Driving Food System Transformation within our Network and Beyond

June 5, 2020

On World Environment Day 2020, Francesca DeBiase, EVP, Chief Supply Chain and Sustainability Officer, reflects on the decisions we need to take today, to make the food system stronger for the future 

Francesca DeBiase meetign with a U.S. flagship farmer

At McDonald’s, our purpose is to feed communities through the partnership of our people, franchisees and suppliers around the world. Over the past few months, we’ve seen COVID 19’s unprecedented impact on the global community and particularly on food security, as it disrupts production and supply. While we need to navigate these challenging times in the short term, the crisis is an important reminder to keep a long-term mindset to ensure a more resilient and sustainable food system for the future.  

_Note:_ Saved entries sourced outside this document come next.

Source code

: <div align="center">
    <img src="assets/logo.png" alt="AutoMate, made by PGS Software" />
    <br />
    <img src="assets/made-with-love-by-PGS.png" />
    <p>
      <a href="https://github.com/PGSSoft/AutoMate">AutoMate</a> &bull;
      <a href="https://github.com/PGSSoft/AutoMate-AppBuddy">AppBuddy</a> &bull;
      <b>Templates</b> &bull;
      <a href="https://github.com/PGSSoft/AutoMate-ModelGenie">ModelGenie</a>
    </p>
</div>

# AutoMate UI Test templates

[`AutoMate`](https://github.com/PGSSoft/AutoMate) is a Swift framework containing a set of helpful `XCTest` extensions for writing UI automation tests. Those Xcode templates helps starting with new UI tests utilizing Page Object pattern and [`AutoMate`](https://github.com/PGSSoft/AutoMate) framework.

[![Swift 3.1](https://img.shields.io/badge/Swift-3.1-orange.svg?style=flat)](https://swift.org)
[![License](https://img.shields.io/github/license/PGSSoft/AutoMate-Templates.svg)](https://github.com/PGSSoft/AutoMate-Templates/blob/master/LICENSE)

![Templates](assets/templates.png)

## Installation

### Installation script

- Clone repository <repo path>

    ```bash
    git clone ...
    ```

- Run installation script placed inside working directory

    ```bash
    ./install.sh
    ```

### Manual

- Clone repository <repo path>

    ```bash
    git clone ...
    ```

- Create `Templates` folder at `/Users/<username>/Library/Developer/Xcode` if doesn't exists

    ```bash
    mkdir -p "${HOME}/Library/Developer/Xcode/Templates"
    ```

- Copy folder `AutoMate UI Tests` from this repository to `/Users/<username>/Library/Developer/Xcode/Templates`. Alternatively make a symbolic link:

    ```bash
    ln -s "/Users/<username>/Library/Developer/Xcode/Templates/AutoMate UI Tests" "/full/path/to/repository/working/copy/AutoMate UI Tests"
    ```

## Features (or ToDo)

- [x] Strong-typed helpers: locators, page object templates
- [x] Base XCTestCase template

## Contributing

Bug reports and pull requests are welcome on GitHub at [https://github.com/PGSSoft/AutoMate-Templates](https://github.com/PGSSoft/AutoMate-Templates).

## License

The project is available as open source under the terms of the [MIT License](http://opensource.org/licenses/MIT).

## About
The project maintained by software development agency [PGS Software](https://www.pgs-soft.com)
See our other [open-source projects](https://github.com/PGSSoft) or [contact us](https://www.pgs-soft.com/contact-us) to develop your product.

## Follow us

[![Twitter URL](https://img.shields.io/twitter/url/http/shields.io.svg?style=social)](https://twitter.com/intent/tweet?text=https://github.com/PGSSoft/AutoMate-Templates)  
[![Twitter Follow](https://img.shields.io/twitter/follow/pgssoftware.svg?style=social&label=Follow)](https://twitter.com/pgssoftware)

That’s why, as we celebrate World Environment Day, I believe it’s important for the global community to unite on the urgent need to protect and restore nature. 

In my role at McDonald’s, I take seriously our responsibility to leverage our size and scale to help transform the global food system for the better. While COVID has revealed supply chain vulnerabilities in the near-term, climate change will have even more devastating impacts on our society in the long run - from changing weather patterns to the potential collapse of ecosystems. Supporting recovery is our immediate priority; however, we cannot put climate action on hold. This is why we remain vigilant about meeting our current sustainability goals and will look to set our future goals with the same level of scale and commitment.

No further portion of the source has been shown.